Although SRM is dubbed today as “new”, it was in fact invented way back in 1838 and was initially designed to propel locomotives which used mechanical switches to control the motor speed.
After development had been undertaken by a team of engineers in Europe in the early-1990’s, Komatsu, in recognising the potential of the technology for use in some of its own equipment, made further advances in its development in the early-2000’s and shortly thereafter transitioned its entire wheel-loader product line to SR technology.
An SR motor can put out the equivalent power of a larger one in a smaller package. The rotating portion of an SR motor is lighter, which translates to less stress on the gear train, improving life cycle and duty cycle on components. Additionally, SR has a significantly higher speed capability compared to other motors.
Komatsu sought to best meet customers’ needs for improved efficiency, reduced fuel usage, lower cost per tonne and equipment that is rugged and durable enough to stand up to harsh conditions and constant use, plus extra reliability and reduced maintenance costs.
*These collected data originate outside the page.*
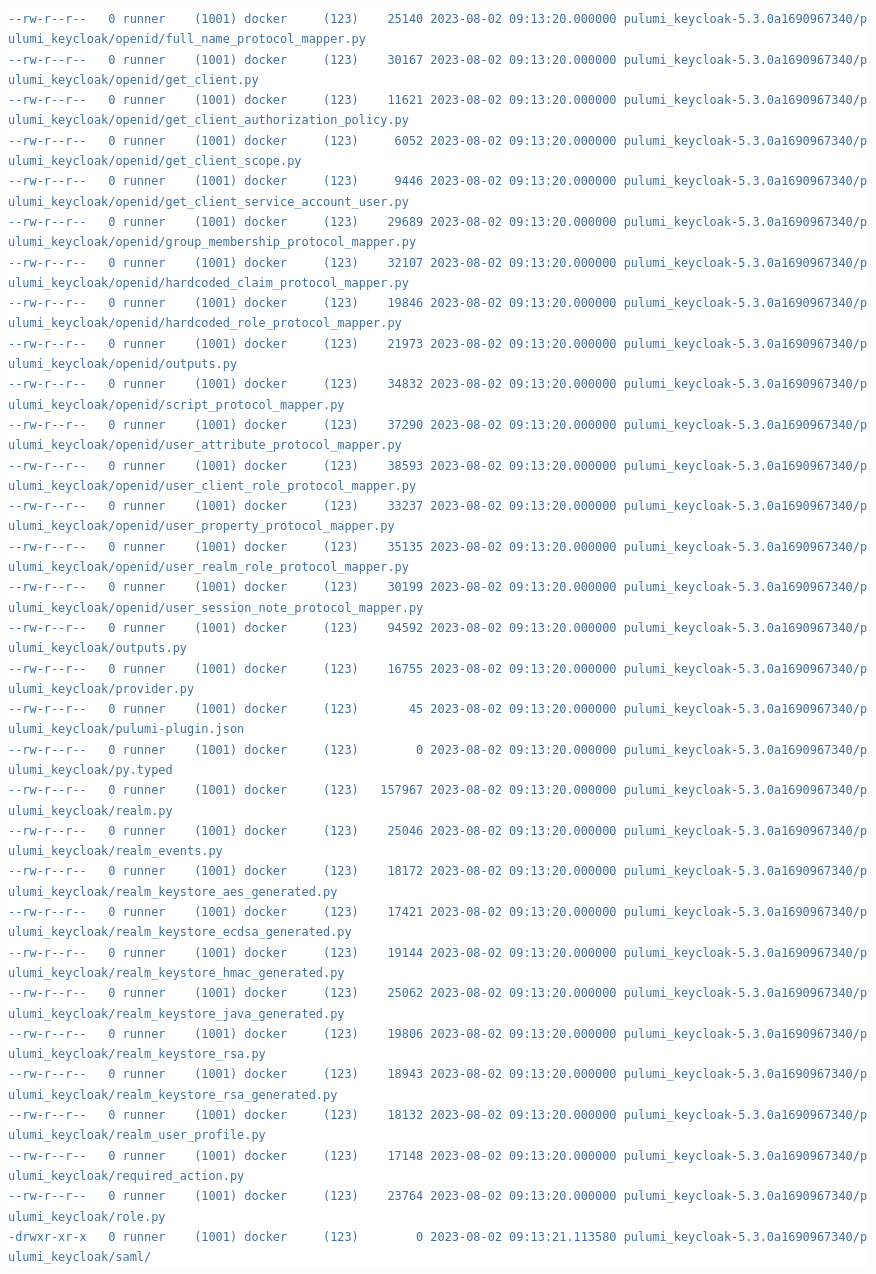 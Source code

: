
 ```diff
--rw-r--r--   0 runner    (1001) docker     (123)    25140 2023-08-02 09:13:20.000000 pulumi_keycloak-5.3.0a1690967340/pulumi_keycloak/openid/full_name_protocol_mapper.py
--rw-r--r--   0 runner    (1001) docker     (123)    30167 2023-08-02 09:13:20.000000 pulumi_keycloak-5.3.0a1690967340/pulumi_keycloak/openid/get_client.py
--rw-r--r--   0 runner    (1001) docker     (123)    11621 2023-08-02 09:13:20.000000 pulumi_keycloak-5.3.0a1690967340/pulumi_keycloak/openid/get_client_authorization_policy.py
--rw-r--r--   0 runner    (1001) docker     (123)     6052 2023-08-02 09:13:20.000000 pulumi_keycloak-5.3.0a1690967340/pulumi_keycloak/openid/get_client_scope.py
--rw-r--r--   0 runner    (1001) docker     (123)     9446 2023-08-02 09:13:20.000000 pulumi_keycloak-5.3.0a1690967340/pulumi_keycloak/openid/get_client_service_account_user.py
--rw-r--r--   0 runner    (1001) docker     (123)    29689 2023-08-02 09:13:20.000000 pulumi_keycloak-5.3.0a1690967340/pulumi_keycloak/openid/group_membership_protocol_mapper.py
--rw-r--r--   0 runner    (1001) docker     (123)    32107 2023-08-02 09:13:20.000000 pulumi_keycloak-5.3.0a1690967340/pulumi_keycloak/openid/hardcoded_claim_protocol_mapper.py
--rw-r--r--   0 runner    (1001) docker     (123)    19846 2023-08-02 09:13:20.000000 pulumi_keycloak-5.3.0a1690967340/pulumi_keycloak/openid/hardcoded_role_protocol_mapper.py
--rw-r--r--   0 runner    (1001) docker     (123)    21973 2023-08-02 09:13:20.000000 pulumi_keycloak-5.3.0a1690967340/pulumi_keycloak/openid/outputs.py
--rw-r--r--   0 runner    (1001) docker     (123)    34832 2023-08-02 09:13:20.000000 pulumi_keycloak-5.3.0a1690967340/pulumi_keycloak/openid/script_protocol_mapper.py
--rw-r--r--   0 runner    (1001) docker     (123)    37290 2023-08-02 09:13:20.000000 pulumi_keycloak-5.3.0a1690967340/pulumi_keycloak/openid/user_attribute_protocol_mapper.py
--rw-r--r--   0 runner    (1001) docker     (123)    38593 2023-08-02 09:13:20.000000 pulumi_keycloak-5.3.0a1690967340/pulumi_keycloak/openid/user_client_role_protocol_mapper.py
--rw-r--r--   0 runner    (1001) docker     (123)    33237 2023-08-02 09:13:20.000000 pulumi_keycloak-5.3.0a1690967340/pulumi_keycloak/openid/user_property_protocol_mapper.py
--rw-r--r--   0 runner    (1001) docker     (123)    35135 2023-08-02 09:13:20.000000 pulumi_keycloak-5.3.0a1690967340/pulumi_keycloak/openid/user_realm_role_protocol_mapper.py
--rw-r--r--   0 runner    (1001) docker     (123)    30199 2023-08-02 09:13:20.000000 pulumi_keycloak-5.3.0a1690967340/pulumi_keycloak/openid/user_session_note_protocol_mapper.py
--rw-r--r--   0 runner    (1001) docker     (123)    94592 2023-08-02 09:13:20.000000 pulumi_keycloak-5.3.0a1690967340/pulumi_keycloak/outputs.py
--rw-r--r--   0 runner    (1001) docker     (123)    16755 2023-08-02 09:13:20.000000 pulumi_keycloak-5.3.0a1690967340/pulumi_keycloak/provider.py
--rw-r--r--   0 runner    (1001) docker     (123)       45 2023-08-02 09:13:20.000000 pulumi_keycloak-5.3.0a1690967340/pulumi_keycloak/pulumi-plugin.json
--rw-r--r--   0 runner    (1001) docker     (123)        0 2023-08-02 09:13:20.000000 pulumi_keycloak-5.3.0a1690967340/pulumi_keycloak/py.typed
--rw-r--r--   0 runner    (1001) docker     (123)   157967 2023-08-02 09:13:20.000000 pulumi_keycloak-5.3.0a1690967340/pulumi_keycloak/realm.py
--rw-r--r--   0 runner    (1001) docker     (123)    25046 2023-08-02 09:13:20.000000 pulumi_keycloak-5.3.0a1690967340/pulumi_keycloak/realm_events.py
--rw-r--r--   0 runner    (1001) docker     (123)    18172 2023-08-02 09:13:20.000000 pulumi_keycloak-5.3.0a1690967340/pulumi_keycloak/realm_keystore_aes_generated.py
--rw-r--r--   0 runner    (1001) docker     (123)    17421 2023-08-02 09:13:20.000000 pulumi_keycloak-5.3.0a1690967340/pulumi_keycloak/realm_keystore_ecdsa_generated.py
--rw-r--r--   0 runner    (1001) docker     (123)    19144 2023-08-02 09:13:20.000000 pulumi_keycloak-5.3.0a1690967340/pulumi_keycloak/realm_keystore_hmac_generated.py
--rw-r--r--   0 runner    (1001) docker     (123)    25062 2023-08-02 09:13:20.000000 pulumi_keycloak-5.3.0a1690967340/pulumi_keycloak/realm_keystore_java_generated.py
--rw-r--r--   0 runner    (1001) docker     (123)    19806 2023-08-02 09:13:20.000000 pulumi_keycloak-5.3.0a1690967340/pulumi_keycloak/realm_keystore_rsa.py
--rw-r--r--   0 runner    (1001) docker     (123)    18943 2023-08-02 09:13:20.000000 pulumi_keycloak-5.3.0a1690967340/pulumi_keycloak/realm_keystore_rsa_generated.py
--rw-r--r--   0 runner    (1001) docker     (123)    18132 2023-08-02 09:13:20.000000 pulumi_keycloak-5.3.0a1690967340/pulumi_keycloak/realm_user_profile.py
--rw-r--r--   0 runner    (1001) docker     (123)    17148 2023-08-02 09:13:20.000000 pulumi_keycloak-5.3.0a1690967340/pulumi_keycloak/required_action.py
--rw-r--r--   0 runner    (1001) docker     (123)    23764 2023-08-02 09:13:20.000000 pulumi_keycloak-5.3.0a1690967340/pulumi_keycloak/role.py
-drwxr-xr-x   0 runner    (1001) docker     (123)        0 2023-08-02 09:13:21.113580 pulumi_keycloak-5.3.0a1690967340/pulumi_keycloak/saml/
```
The company has also increased energy storage by creating the Kinetic Energy Storage System (KESS) deep energy storage system to work with its current SR technology, reducing a machine’s overall fuel consumption by up to 45%. The KESS unit provides a means of deep storage of regenerated energy, which can be used to supplement engine power to enhance machine acceleration and dramatically improve loading cycle times, with reduced diesel emissions.
The Switched Reluctance Motor (SRM) is an electric motor that runs by reluctance torque and thus is a subgroup in reluctance motors. Unlike common brushed DC motor types, power is delivered to windings in the stator rather than the rotor. This greatly simplifies mechanical design as power does not have to be delivered to a moving part, which eliminates the need for a commutator, but it complicates the electrical design as some sort of switching system needs to be used to deliver power ro the different windings. Electronic devices can precisely time the switching of currents, facilitating SRM configurations. Its main drawback is torque ripple. Controller technology that limits torque ripple at low speeds has been demonstrated.
Furthermore the switched reluctance motor has been extended to become a switched reluctance generator (SRG), since topology that is both motor and generator is useful for starting the prime mover, as it saves a dedicated starter motor.
SRM operating principle
Even though the construction is simple, the control is not an easy task for the SRM, since the phase energizing should be implemented at the right angle, to have less speed oscillations.
Another issue is the double saliency construction on both the rotor and stator, so that torque production by separate phases result in large torque ripples. This effect also produces current ripple in the DC supply and to a demand of a large filter capacitor. In addition, another negative effect of the torque ripple is the acoustic noise, due to the induced radial magnetic forces.
Great advances have been made recently with power electronics and microprocessors to overcome some of the other complications arising from SRM. More accurate control allows precise control.
To sum up, SRM’s are cheap, robust, no winding in the rotor, have a very simple construction and are fault tolerant. The SRM has wound field coils, as in a DC motor, for the stator windings. The rotor is a solid salient-pole rotor made of soft magnetic material. When power is applied to the stator windings, the rotor’s magnetic reluctance creates a force that attempts to align the rotor pole with the nearest stator pole.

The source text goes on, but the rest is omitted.